(Collected data entries)
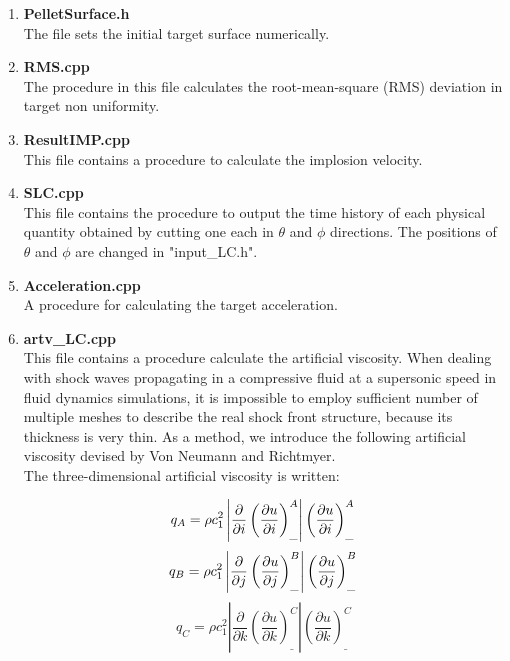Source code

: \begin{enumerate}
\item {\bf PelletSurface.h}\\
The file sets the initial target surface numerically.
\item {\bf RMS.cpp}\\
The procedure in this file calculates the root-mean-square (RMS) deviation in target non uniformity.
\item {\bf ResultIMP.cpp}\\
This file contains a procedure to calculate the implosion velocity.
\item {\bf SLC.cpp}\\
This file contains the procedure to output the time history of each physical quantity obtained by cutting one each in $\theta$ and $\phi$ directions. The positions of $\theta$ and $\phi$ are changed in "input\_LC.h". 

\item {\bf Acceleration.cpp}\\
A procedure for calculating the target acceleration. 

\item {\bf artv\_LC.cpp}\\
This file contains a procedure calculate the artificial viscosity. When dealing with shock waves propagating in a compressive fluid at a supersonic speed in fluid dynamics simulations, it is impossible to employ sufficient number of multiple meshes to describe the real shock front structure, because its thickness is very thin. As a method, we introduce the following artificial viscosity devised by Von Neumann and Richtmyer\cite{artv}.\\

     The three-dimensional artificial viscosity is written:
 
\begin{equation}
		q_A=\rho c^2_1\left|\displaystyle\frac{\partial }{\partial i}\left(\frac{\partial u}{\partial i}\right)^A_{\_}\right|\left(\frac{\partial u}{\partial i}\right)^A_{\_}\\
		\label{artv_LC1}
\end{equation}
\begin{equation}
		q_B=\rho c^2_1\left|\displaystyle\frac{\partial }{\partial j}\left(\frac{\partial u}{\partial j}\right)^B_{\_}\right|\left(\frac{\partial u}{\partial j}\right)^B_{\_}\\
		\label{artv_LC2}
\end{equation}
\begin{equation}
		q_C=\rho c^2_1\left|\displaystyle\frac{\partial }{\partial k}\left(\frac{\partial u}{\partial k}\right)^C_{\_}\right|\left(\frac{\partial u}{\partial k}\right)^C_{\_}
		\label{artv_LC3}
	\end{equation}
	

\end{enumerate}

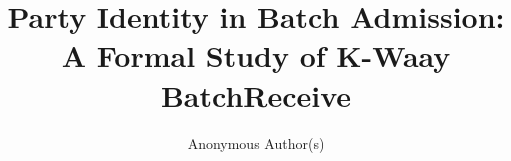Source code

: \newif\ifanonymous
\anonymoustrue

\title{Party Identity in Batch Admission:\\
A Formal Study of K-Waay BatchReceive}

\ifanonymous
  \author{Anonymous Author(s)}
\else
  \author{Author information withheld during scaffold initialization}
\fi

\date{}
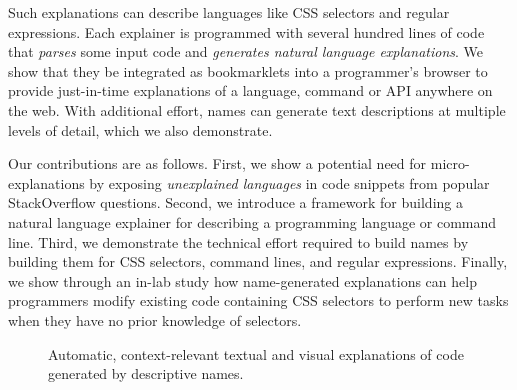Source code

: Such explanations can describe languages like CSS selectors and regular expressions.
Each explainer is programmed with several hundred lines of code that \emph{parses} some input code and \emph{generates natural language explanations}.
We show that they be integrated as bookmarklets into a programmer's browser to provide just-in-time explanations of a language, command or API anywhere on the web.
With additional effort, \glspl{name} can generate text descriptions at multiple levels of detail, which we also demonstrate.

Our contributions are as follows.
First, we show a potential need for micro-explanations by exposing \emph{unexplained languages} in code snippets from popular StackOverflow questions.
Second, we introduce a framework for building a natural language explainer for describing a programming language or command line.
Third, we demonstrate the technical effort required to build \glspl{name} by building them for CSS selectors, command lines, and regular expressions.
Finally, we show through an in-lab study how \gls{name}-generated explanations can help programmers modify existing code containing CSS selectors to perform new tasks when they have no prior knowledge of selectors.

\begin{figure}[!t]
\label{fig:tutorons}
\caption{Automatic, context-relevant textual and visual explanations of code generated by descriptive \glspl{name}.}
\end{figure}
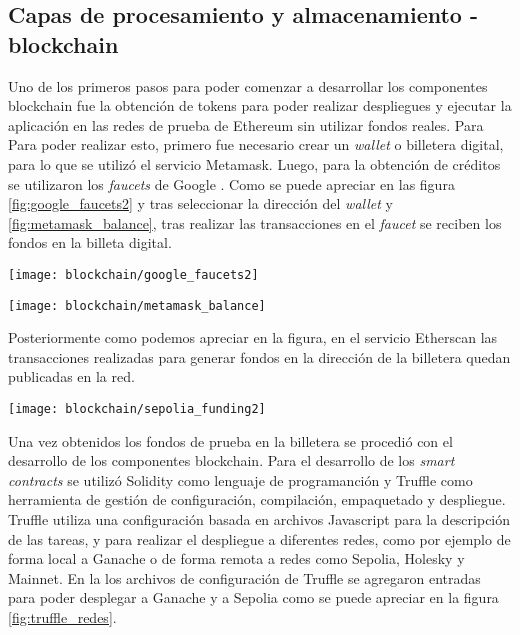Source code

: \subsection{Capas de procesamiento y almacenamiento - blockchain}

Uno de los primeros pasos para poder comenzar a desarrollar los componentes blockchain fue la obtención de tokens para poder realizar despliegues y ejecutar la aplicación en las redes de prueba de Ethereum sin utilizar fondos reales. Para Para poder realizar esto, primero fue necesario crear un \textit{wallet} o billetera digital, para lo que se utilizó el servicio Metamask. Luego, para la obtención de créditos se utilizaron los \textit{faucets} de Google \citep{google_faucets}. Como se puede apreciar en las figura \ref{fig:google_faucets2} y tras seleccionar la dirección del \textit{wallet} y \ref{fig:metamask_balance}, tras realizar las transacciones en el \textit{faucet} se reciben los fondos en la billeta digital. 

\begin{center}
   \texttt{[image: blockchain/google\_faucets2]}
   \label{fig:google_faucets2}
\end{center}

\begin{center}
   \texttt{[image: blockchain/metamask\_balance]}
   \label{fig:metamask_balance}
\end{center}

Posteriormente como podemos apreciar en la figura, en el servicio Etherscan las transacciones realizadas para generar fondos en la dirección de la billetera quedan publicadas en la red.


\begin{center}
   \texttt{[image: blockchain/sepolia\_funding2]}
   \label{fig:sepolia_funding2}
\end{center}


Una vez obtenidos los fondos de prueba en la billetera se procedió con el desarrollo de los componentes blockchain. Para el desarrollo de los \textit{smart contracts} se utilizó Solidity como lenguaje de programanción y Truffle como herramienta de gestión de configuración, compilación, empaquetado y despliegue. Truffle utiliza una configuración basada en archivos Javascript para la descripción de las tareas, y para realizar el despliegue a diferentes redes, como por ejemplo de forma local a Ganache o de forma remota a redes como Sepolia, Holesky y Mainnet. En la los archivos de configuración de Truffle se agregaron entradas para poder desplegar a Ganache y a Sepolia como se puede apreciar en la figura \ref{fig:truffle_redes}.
---
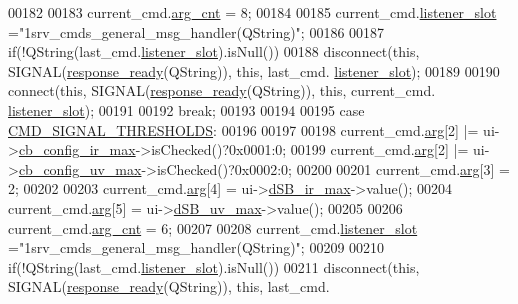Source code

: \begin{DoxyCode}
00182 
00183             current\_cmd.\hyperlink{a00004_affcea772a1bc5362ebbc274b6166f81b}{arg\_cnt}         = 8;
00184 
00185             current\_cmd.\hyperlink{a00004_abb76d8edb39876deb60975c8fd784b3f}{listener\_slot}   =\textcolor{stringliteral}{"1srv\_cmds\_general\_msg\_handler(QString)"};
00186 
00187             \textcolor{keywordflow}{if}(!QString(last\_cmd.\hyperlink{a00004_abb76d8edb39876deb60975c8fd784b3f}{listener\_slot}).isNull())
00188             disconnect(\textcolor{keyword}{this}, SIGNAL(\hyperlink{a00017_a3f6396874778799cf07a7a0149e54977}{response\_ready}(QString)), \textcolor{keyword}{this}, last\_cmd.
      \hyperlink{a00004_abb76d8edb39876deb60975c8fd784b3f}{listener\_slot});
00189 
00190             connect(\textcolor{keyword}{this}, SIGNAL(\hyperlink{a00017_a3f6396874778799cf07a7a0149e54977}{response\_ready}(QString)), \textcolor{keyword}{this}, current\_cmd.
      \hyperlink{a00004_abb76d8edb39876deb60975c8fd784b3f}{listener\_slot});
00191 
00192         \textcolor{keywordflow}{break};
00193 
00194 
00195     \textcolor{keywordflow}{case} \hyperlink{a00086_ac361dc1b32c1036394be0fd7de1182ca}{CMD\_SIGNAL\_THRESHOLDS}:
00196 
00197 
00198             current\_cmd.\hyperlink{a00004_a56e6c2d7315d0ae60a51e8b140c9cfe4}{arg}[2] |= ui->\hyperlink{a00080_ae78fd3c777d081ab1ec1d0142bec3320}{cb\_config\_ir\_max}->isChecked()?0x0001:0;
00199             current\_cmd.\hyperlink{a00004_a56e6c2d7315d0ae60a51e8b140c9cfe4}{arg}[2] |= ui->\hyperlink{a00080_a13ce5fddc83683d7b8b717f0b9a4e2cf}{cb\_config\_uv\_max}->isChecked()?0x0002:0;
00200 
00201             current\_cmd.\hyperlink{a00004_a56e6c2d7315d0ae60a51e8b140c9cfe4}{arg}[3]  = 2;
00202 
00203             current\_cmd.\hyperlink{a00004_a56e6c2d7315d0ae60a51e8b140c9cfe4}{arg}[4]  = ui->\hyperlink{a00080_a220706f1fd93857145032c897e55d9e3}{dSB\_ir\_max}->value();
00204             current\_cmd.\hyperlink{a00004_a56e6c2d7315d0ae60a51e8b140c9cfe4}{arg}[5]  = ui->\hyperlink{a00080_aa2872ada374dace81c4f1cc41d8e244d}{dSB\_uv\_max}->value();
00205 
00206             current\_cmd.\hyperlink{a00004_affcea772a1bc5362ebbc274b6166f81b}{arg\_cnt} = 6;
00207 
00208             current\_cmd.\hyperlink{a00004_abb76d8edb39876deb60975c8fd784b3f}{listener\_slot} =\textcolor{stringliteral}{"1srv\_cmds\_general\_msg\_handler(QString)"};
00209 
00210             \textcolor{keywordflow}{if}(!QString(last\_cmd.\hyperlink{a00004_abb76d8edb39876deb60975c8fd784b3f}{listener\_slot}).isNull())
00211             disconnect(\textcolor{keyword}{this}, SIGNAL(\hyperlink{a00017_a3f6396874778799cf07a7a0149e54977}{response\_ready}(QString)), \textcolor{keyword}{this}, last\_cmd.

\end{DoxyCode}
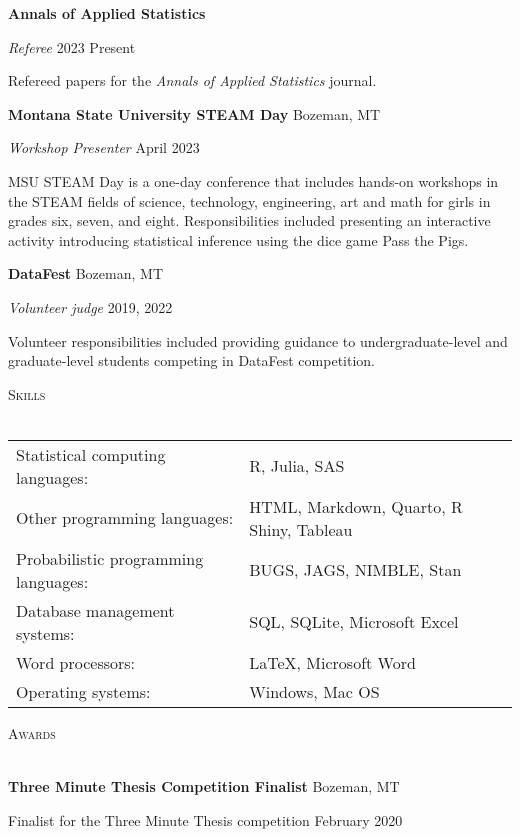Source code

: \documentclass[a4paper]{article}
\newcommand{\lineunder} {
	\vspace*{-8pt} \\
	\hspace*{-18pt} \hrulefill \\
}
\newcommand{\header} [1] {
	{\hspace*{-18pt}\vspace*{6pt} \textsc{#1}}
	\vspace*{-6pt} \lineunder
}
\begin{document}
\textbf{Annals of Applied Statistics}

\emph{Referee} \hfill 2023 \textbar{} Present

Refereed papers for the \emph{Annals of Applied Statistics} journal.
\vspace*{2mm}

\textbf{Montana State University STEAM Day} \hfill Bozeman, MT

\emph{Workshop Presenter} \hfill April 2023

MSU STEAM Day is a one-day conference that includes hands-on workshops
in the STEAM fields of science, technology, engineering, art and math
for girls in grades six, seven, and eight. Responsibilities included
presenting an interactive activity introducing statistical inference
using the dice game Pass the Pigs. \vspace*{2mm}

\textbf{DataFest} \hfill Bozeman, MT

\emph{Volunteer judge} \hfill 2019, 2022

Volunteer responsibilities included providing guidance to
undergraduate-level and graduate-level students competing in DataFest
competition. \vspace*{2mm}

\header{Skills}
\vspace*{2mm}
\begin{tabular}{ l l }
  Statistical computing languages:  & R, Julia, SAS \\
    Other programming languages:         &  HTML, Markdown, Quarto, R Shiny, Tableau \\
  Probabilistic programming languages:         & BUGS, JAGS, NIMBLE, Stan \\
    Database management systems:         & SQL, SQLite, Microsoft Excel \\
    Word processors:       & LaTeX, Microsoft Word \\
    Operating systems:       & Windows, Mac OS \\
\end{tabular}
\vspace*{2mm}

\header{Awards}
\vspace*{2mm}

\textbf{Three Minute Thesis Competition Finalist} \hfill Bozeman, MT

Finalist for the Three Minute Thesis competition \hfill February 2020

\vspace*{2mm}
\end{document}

### Exercise instructions
The answer must consist of every line from the data that holds the string "describe".

### Task answer
This file contains a procedure calculate the artificial viscosity. When dealing with shock waves propagating in a compressive fluid at a supersonic speed in fluid dynamics simulations, it is impossible to employ sufficient number of multiple meshes to describe the real shock front structure, because its thickness is very thin. As a method, we introduce the following artificial viscosity devised by Von Neumann and Richtmyer\cite{artv}.\\
: Such explanations can describe languages like CSS selectors and regular expressions.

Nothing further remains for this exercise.